What is expected: In duplicating the lines below, keep every word unchanged and drop the pictures.

Data entries
----------------

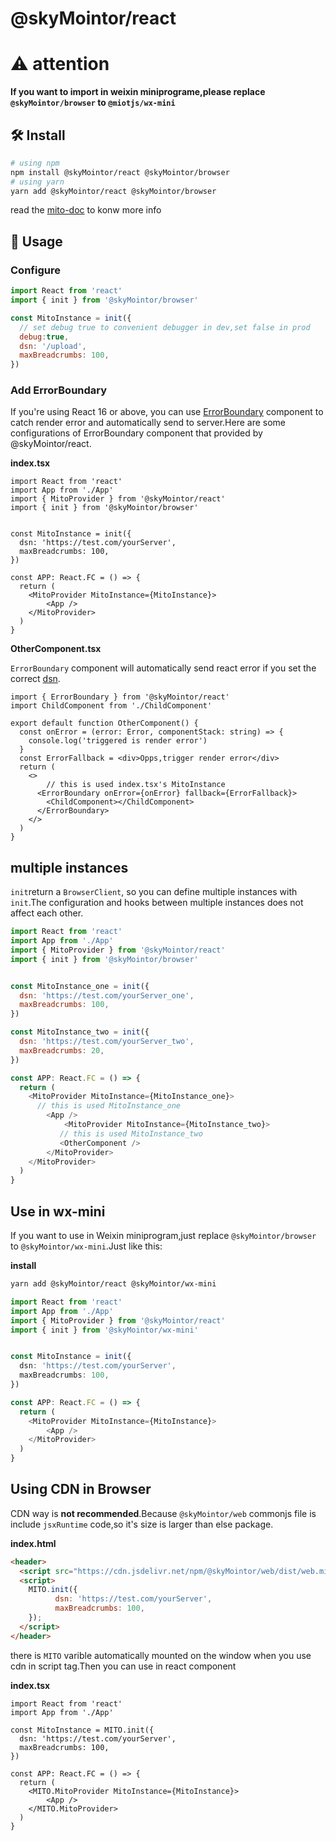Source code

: # @skyMointor/react

# ⚠️ attention

**If you want to import in weixin miniprograme,please replace `@skyMointor/browser` to `@miotjs/wx-mini`**

## 🛠️ Install

``` bash
# using npm
npm install @skyMointor/react @skyMointor/browser
# using yarn
yarn add @skyMointor/react @skyMointor/browser
```

read the [mito-doc](https://skyMointor.github.io/mito-doc/#/sdk/guide/introduction) to konw more info


## 🥳 Usage

### Configure


```js
import React from 'react'
import { init } from '@skyMointor/browser'

const MitoInstance = init({
  // set debug true to convenient debugger in dev,set false in prod
  debug:true,
  dsn: '/upload',
  maxBreadcrumbs: 100,
})
```





### Add ErrorBoundary

If you're using React 16 or above, you can use [ErrorBoundary](https://reactjs.org/docs/error-boundaries.html) component to catch render error and automatically send to server.Here are some configurations of ErrorBoundary component that provided by @skyMointor/react.

**index.tsx**

```tsx
import React from 'react'
import App from './App'
import { MitoProvider } from '@skyMointor/react'
import { init } from '@skyMointor/browser'


const MitoInstance = init({
  dsn: 'https://test.com/yourServer',
  maxBreadcrumbs: 100,
})

const APP: React.FC = () => {
  return (
    <MitoProvider MitoInstance={MitoInstance}>
        <App />
    </MitoProvider>
  )
}
```

**OtherComponent.tsx**

`ErrorBoundary` component  will automatically send react error if you set the correct [dsn](https://github.com/skyMointor/skyMointor/blob/master/docs/option.md).

```tsx
import { ErrorBoundary } from '@skyMointor/react'
import ChildComponent from './ChildComponent'

export default function OtherComponent() {
  const onError = (error: Error, componentStack: string) => {
    console.log('triggered is render error')
  }
  const ErrorFallback = <div>Opps,trigger render error</div>
  return (
    <>
    	// this is used index.tsx's MitoInstance
      <ErrorBoundary onError={onError} fallback={ErrorFallback}>
        <ChildComponent></ChildComponent>
      </ErrorBoundary>
    </>
  )
}
```

## multiple instances

`init`return a `BrowserClient`, so you can define multiple instances with `init`.The configuration and hooks between multiple instances does not affect each other.

```js
import React from 'react'
import App from './App'
import { MitoProvider } from '@skyMointor/react'
import { init } from '@skyMointor/browser'


const MitoInstance_one = init({
  dsn: 'https://test.com/yourServer_one',
  maxBreadcrumbs: 100,
})

const MitoInstance_two = init({
  dsn: 'https://test.com/yourServer_two',
  maxBreadcrumbs: 20,
})

const APP: React.FC = () => {
  return (
    <MitoProvider MitoInstance={MitoInstance_one}>
      // this is used MitoInstance_one
        <App />
    		<MitoProvider MitoInstance={MitoInstance_two}>
           // this is used MitoInstance_two
           <OtherComponent />
        </MitoProvider>
    </MitoProvider>
  )
}
```

## Use in wx-mini
If you want to use in Weixin miniprogram,just replace `@skyMointor/browser` to `@skyMointor/wx-mini`.Just like this:

**install**
```bash
yarn add @skyMointor/react @skyMointor/wx-mini
```

```typescript
import React from 'react'
import App from './App'
import { MitoProvider } from '@skyMointor/react'
import { init } from '@skyMointor/wx-mini'


const MitoInstance = init({
  dsn: 'https://test.com/yourServer',
  maxBreadcrumbs: 100,
})

const APP: React.FC = () => {
  return (
    <MitoProvider MitoInstance={MitoInstance}>
        <App />
    </MitoProvider>
  )
}
```


## Using CDN in Browser
CDN way is **not recommended**.Because `@skyMointor/web` commonjs file is include `jsxRuntime` code,so it's size is larger than else package.

**index.html**

```html
<header>
  <script src="https://cdn.jsdelivr.net/npm/@skyMointor/web/dist/web.min.js"></script>
  <script>
    MITO.init({
		  dsn: 'https://test.com/yourServer',
		  maxBreadcrumbs: 100,
    });
  </script>
</header>
```

there is `MITO` varible automatically mounted on the window when you use cdn in script tag.Then you can use in react component

**index.tsx**

```tsx
import React from 'react'
import App from './App'

const MitoInstance = MITO.init({
  dsn: 'https://test.com/yourServer',
  maxBreadcrumbs: 100,
})

const APP: React.FC = () => {
  return (
    <MITO.MitoProvider MitoInstance={MitoInstance}>
        <App />
    </MITO.MitoProvider>
  )
}
```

----------------

Answer section:
Source code

: # @skyMointor/react

# ⚠️ attention

**If you want to import in weixin miniprograme,please replace `@skyMointor/browser` to `@miotjs/wx-mini`**

## 🛠️ Install

``` bash
# using npm
npm install @skyMointor/react @skyMointor/browser
# using yarn
yarn add @skyMointor/react @skyMointor/browser
```

read the [mito-doc](https://skyMointor.github.io/mito-doc/#/sdk/guide/introduction) to konw more info


## 🥳 Usage

### Configure


```js
import React from 'react'
import { init } from '@skyMointor/browser'

const MitoInstance = init({
  // set debug true to convenient debugger in dev,set false in prod
  debug:true,
  dsn: '/upload',
  maxBreadcrumbs: 100,
})
```





### Add ErrorBoundary

If you're using React 16 or above, you can use [ErrorBoundary](https://reactjs.org/docs/error-boundaries.html) component to catch render error and automatically send to server.Here are some configurations of ErrorBoundary component that provided by @skyMointor/react.

**index.tsx**

```tsx
import React from 'react'
import App from './App'
import { MitoProvider } from '@skyMointor/react'
import { init } from '@skyMointor/browser'


const MitoInstance = init({
  dsn: 'https://test.com/yourServer',
  maxBreadcrumbs: 100,
})

const APP: React.FC = () => {
  return (
    <MitoProvider MitoInstance={MitoInstance}>
        <App />
    </MitoProvider>
  )
}
```

**OtherComponent.tsx**

`ErrorBoundary` component  will automatically send react error if you set the correct [dsn](https://github.com/skyMointor/skyMointor/blob/master/docs/option.md).

```tsx
import { ErrorBoundary } from '@skyMointor/react'
import ChildComponent from './ChildComponent'

export default function OtherComponent() {
  const onError = (error: Error, componentStack: string) => {
    console.log('triggered is render error')
  }
  const ErrorFallback = <div>Opps,trigger render error</div>
  return (
    <>
    	// this is used index.tsx's MitoInstance
      <ErrorBoundary onError={onError} fallback={ErrorFallback}>
        <ChildComponent></ChildComponent>
      </ErrorBoundary>
    </>
  )
}
```

## multiple instances

`init`return a `BrowserClient`, so you can define multiple instances with `init`.The configuration and hooks between multiple instances does not affect each other.

```js
import React from 'react'
import App from './App'
import { MitoProvider } from '@skyMointor/react'
import { init } from '@skyMointor/browser'


const MitoInstance_one = init({
  dsn: 'https://test.com/yourServer_one',
  maxBreadcrumbs: 100,
})

const MitoInstance_two = init({
  dsn: 'https://test.com/yourServer_two',
  maxBreadcrumbs: 20,
})

const APP: React.FC = () => {
  return (
    <MitoProvider MitoInstance={MitoInstance_one}>
      // this is used MitoInstance_one
        <App />
    		<MitoProvider MitoInstance={MitoInstance_two}>
           // this is used MitoInstance_two
           <OtherComponent />
        </MitoProvider>
    </MitoProvider>
  )
}
```

## Use in wx-mini
If you want to use in Weixin miniprogram,just replace `@skyMointor/browser` to `@skyMointor/wx-mini`.Just like this:

**install**
```bash
yarn add @skyMointor/react @skyMointor/wx-mini
```

```typescript
import React from 'react'
import App from './App'
import { MitoProvider } from '@skyMointor/react'
import { init } from '@skyMointor/wx-mini'


const MitoInstance = init({
  dsn: 'https://test.com/yourServer',
  maxBreadcrumbs: 100,
})

const APP: React.FC = () => {
  return (
    <MitoProvider MitoInstance={MitoInstance}>
        <App />
    </MitoProvider>
  )
}
```


## Using CDN in Browser
CDN way is **not recommended**.Because `@skyMointor/web` commonjs file is include `jsxRuntime` code,so it's size is larger than else package.

**index.html**

```html
<header>
  <script src="https://cdn.jsdelivr.net/npm/@skyMointor/web/dist/web.min.js"></script>
  <script>
    MITO.init({
		  dsn: 'https://test.com/yourServer',
		  maxBreadcrumbs: 100,
    });
  </script>
</header>
```

there is `MITO` varible automatically mounted on the window when you use cdn in script tag.Then you can use in react component

**index.tsx**

```tsx
import React from 'react'
import App from './App'

const MitoInstance = MITO.init({
  dsn: 'https://test.com/yourServer',
  maxBreadcrumbs: 100,
})

const APP: React.FC = () => {
  return (
    <MITO.MitoProvider MitoInstance={MitoInstance}>
        <App />
    </MITO.MitoProvider>
  )
}
```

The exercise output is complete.